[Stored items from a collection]

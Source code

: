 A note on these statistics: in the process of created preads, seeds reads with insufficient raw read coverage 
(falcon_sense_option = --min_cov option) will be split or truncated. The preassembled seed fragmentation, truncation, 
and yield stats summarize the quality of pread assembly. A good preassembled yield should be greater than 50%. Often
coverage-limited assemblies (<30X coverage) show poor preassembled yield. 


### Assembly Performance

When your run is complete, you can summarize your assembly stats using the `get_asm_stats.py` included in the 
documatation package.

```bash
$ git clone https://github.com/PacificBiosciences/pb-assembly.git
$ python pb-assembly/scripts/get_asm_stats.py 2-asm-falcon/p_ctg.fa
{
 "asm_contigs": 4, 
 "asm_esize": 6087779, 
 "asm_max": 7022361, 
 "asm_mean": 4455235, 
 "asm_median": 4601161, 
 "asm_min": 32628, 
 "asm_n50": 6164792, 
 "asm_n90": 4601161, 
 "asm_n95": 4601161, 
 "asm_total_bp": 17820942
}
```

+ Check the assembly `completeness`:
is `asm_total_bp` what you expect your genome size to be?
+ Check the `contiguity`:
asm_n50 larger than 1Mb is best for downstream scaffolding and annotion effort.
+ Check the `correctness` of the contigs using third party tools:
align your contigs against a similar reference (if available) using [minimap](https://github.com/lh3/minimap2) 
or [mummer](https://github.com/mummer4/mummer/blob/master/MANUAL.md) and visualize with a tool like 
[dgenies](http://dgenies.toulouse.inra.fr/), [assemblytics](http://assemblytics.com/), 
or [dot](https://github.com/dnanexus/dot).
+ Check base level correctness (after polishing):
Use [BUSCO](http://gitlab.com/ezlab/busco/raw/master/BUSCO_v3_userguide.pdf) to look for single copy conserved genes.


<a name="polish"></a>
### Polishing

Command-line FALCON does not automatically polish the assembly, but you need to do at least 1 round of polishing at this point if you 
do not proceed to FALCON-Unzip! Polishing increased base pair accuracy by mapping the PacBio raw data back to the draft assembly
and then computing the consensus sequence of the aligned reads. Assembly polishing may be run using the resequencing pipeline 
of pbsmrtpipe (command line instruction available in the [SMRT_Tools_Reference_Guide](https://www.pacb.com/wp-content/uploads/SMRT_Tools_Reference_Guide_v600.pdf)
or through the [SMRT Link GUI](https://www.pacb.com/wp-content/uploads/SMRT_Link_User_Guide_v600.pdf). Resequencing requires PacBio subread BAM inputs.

Problem to work on
Retype the records above from the very first line down to the line with "### Assembly Performance", keeping both of those lines. Include nothing beyond them.

Reply to the exercise
Source code

: A note on these statistics: in the process of created preads, seeds reads with insufficient raw read coverage 
(falcon_sense_option = --min_cov option) will be split or truncated. The preassembled seed fragmentation, truncation, 
and yield stats summarize the quality of pread assembly. A good preassembled yield should be greater than 50%. Often
coverage-limited assemblies (<30X coverage) show poor preassembled yield. 


### Assembly Performance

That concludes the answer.